I’ve been meeting a lot of new people this week, and hanging around with a variety of people I know well but don’t see very often, and it really drove home the importance of varied perspective. On Wednesday, Sarah talked about the necessity of having a variety of beta readers, because different people will give different feedback on the same story, but what about in-story?

Sometimes, one, single, narrative point of view can be useful- it allows the reader a single point of focus and there’s less confusion about who’s talking at any given point. You, the writer, also get to strongly curate the information you give to the reader- a book is an inherently narrow lens from which to view a world, and one point of view narrows that lens even more. Very useful in genres like cozies or romance, where a lot of the conflicts depend on characters having incomplete or incorrect information about the situation.

Having a second point of view widens the lens through which your reader sees the world, and still allows you to curate the information. Cutting between POVs is common in mysteries and cozies for that reason- it allows you to let information fall through the cracks without obviously withholding it from the reader. On the flip side, you can present both sides of a conflict to the reader ‘straight from the horse’s mouth,’ and they can decide who’s more sympathetic.

Or possibly, who’s crazier. In the time travel WIP, one character is very smart, and in the usual fashion of smart people, occasionally falls into thinking, ‘it can’t be that simple,’ regarding various problems she’s obliged to solve. Having a second POV gives the reader a chance to realize that no, it really is that simple, and overthinking the problem makes it worse. Having a character around to give reality checks to other characters- and the reader- is useful, and because of the nature of the MFC, those reality checks have to be from another character’s POV; she wouldn’t believe it if a non-POV character tried to give her a reality check, which means the reader would probably brush it off, too.

It’s possible to overdo multiple points of view. George RR Martin is up to… a dozen-?- maybe more- points of view in A Song of Ice and Fire, and the confusion of trying to keep the characters straight is one of the more common complaints I hear about the series. I juggled four points of view in the second Garia book, and it worked, barely.
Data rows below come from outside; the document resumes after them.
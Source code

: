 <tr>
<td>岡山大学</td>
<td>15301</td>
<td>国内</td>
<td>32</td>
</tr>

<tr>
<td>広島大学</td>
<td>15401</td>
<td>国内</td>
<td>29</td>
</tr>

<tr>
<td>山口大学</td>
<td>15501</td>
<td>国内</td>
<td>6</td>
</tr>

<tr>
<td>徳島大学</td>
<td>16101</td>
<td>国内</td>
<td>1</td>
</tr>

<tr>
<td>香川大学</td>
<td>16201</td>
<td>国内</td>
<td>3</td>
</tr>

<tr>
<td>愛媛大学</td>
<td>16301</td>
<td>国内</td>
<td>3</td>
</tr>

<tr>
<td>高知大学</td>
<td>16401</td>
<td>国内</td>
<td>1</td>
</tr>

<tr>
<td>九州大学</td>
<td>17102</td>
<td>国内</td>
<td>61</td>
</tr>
All the characters had been previously introduced, and were in completely different parts of the country for most of the story, so they weren’t repeating each other’s story. Once you start having to label scenes with the POV character’s name, that gets a little dicey; I went right up to the edge of that by conscientiously putting the POV character’s name in the first sentence of each new scene.

The biggest sin of writing fiction is, boring your readers. But the second-worst sin is confusing them. Almost everyone can handle two points of view, especially if the characters have strongly different voices- and those different voices are the point of having multiple points of view; similar character voices tend to be boring. More than that?- tread carefully. That’s where the other variation in perspective- multiple beta readers- comes into play. If more than three people have trouble with any particular thing in your story, take another look at it.

On the other hand, I just went through a move with 3-4 people telling me one thing and one person telling me something else. The lone voice was usually correct. So, a majority vote may win the debate, but it’s not always right. See above, about reality checks being important.

One response to “Perspective”

  1. Different points of view require dramatic irony. It should be important that the reader knows things that the characters don’t.